Stored data entries
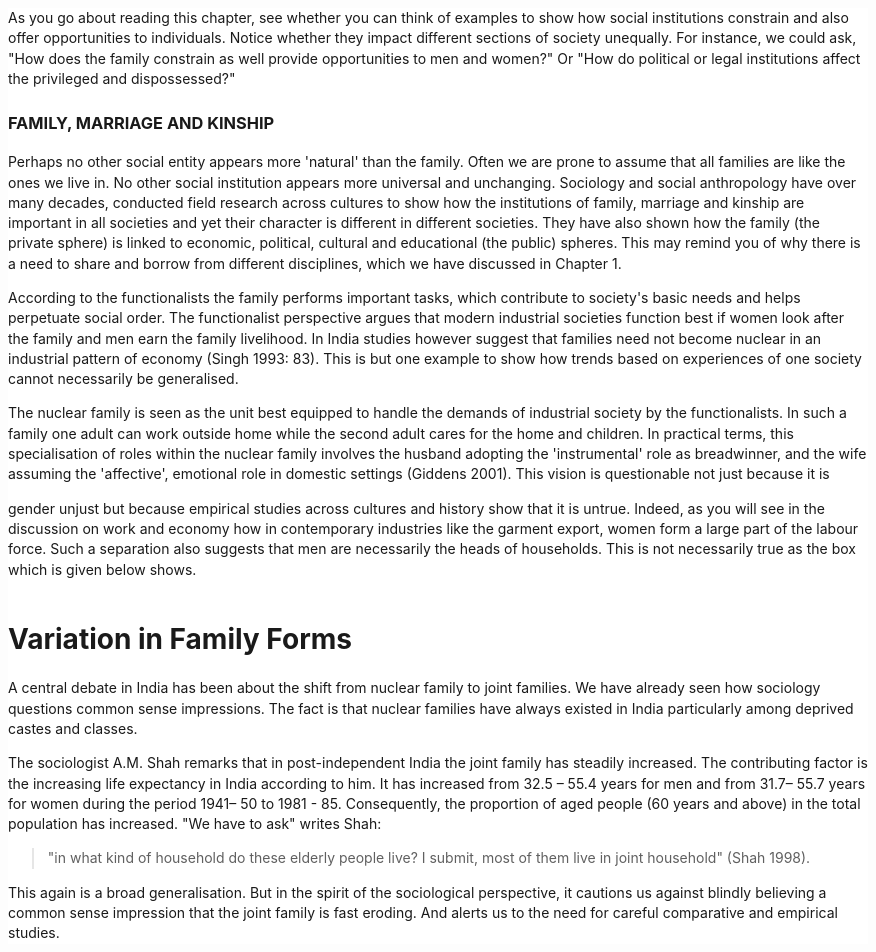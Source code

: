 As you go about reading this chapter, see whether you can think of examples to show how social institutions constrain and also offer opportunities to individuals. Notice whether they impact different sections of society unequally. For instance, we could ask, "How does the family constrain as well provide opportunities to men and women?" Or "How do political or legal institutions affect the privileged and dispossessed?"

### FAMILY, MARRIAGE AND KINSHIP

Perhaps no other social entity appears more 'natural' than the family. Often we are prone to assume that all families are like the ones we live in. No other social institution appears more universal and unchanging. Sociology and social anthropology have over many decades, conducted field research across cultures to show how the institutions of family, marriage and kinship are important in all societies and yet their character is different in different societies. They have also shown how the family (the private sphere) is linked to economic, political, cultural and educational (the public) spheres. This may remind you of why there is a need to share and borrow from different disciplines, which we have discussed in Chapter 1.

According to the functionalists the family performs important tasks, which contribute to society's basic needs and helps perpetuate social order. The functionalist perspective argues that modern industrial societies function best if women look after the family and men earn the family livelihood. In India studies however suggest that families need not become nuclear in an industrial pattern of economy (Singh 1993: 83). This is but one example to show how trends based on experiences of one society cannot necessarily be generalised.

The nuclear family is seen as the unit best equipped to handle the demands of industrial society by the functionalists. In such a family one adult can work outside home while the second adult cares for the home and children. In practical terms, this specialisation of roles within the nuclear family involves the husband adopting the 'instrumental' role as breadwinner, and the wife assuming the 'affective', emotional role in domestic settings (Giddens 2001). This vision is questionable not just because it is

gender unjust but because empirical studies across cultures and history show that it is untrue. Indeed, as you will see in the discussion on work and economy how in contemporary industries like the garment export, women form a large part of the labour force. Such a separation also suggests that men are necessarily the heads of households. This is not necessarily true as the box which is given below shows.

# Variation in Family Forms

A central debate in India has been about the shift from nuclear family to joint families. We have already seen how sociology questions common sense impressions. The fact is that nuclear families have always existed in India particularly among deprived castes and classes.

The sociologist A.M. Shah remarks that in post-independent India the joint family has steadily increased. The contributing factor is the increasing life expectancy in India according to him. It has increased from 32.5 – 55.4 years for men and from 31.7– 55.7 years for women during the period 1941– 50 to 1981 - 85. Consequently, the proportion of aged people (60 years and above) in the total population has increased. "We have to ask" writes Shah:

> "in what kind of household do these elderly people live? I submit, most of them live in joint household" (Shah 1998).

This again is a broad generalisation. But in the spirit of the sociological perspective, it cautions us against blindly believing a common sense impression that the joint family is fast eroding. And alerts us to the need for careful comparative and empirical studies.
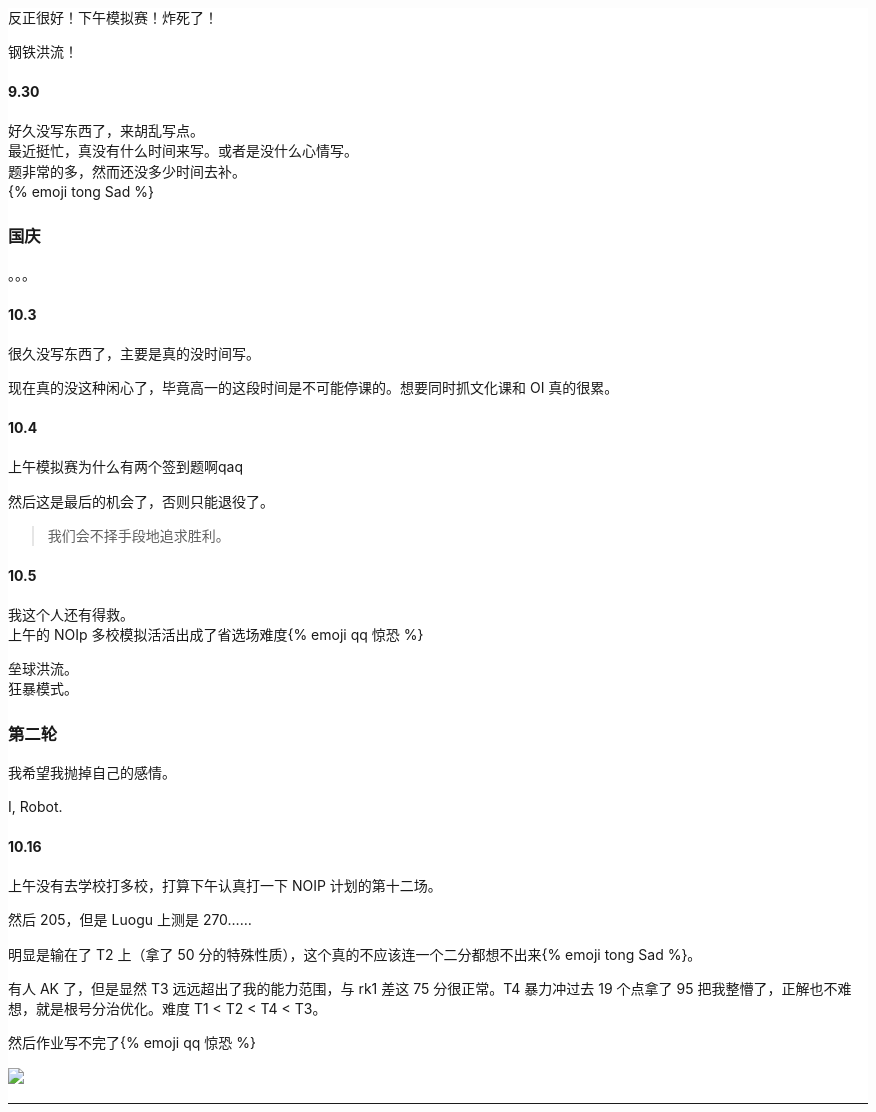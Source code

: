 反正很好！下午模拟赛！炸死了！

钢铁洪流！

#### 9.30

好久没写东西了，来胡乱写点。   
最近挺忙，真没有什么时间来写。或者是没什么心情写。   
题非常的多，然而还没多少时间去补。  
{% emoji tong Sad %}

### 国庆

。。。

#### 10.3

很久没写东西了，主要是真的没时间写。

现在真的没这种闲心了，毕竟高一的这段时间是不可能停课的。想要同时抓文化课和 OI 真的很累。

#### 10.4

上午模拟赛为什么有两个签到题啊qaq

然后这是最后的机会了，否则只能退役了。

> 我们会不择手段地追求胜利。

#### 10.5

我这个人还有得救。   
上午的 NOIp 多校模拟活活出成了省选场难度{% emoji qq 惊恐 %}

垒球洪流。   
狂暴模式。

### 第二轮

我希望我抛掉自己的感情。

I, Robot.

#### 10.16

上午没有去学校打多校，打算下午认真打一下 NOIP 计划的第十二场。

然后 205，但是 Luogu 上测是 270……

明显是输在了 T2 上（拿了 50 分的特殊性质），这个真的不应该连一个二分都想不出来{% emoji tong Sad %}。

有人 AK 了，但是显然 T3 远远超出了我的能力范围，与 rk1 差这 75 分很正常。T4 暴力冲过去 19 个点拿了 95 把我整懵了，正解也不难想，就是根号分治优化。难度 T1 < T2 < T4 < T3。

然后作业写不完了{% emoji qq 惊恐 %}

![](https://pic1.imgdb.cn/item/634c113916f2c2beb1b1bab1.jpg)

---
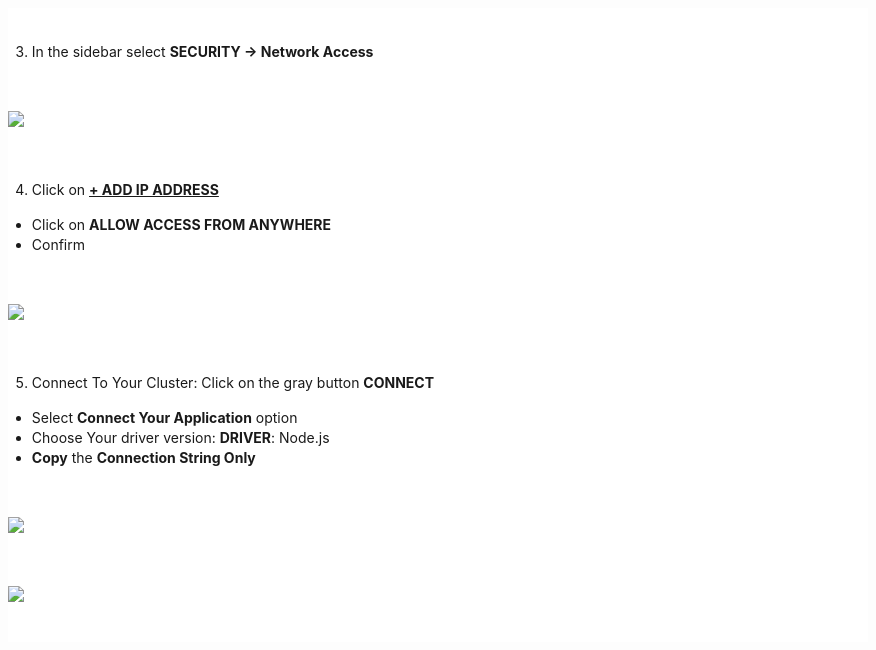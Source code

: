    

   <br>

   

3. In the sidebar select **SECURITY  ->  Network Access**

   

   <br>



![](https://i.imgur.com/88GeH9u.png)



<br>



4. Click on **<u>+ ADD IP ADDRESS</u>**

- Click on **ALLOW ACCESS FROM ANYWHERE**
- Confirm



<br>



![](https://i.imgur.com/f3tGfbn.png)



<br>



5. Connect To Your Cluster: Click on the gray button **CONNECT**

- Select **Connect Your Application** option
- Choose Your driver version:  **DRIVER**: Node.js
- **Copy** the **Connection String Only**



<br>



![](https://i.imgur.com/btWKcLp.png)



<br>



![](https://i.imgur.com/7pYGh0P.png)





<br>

§ To do
With the pictures left out, restate word for word every line of the data above, from the first down to the line that contains "According to the".

§ Response area
Source code

: As you go about reading this chapter, see whether you can think of examples to show how social institutions constrain and also offer opportunities to individuals. Notice whether they impact different sections of society unequally. For instance, we could ask, "How does the family constrain as well provide opportunities to men and women?" Or "How do political or legal institutions affect the privileged and dispossessed?"

### FAMILY, MARRIAGE AND KINSHIP

Perhaps no other social entity appears more 'natural' than the family. Often we are prone to assume that all families are like the ones we live in. No other social institution appears more universal and unchanging. Sociology and social anthropology have over many decades, conducted field research across cultures to show how the institutions of family, marriage and kinship are important in all societies and yet their character is different in different societies. They have also shown how the family (the private sphere) is linked to economic, political, cultural and educational (the public) spheres. This may remind you of why there is a need to share and borrow from different disciplines, which we have discussed in Chapter 1.

According to the functionalists the family performs important tasks, which contribute to society's basic needs and helps perpetuate social order. The functionalist perspective argues that modern industrial societies function best if women look after the family and men earn the family livelihood. In India studies however suggest that families need not become nuclear in an industrial pattern of economy (Singh 1993: 83). This is but one example to show how trends based on experiences of one society cannot necessarily be generalised.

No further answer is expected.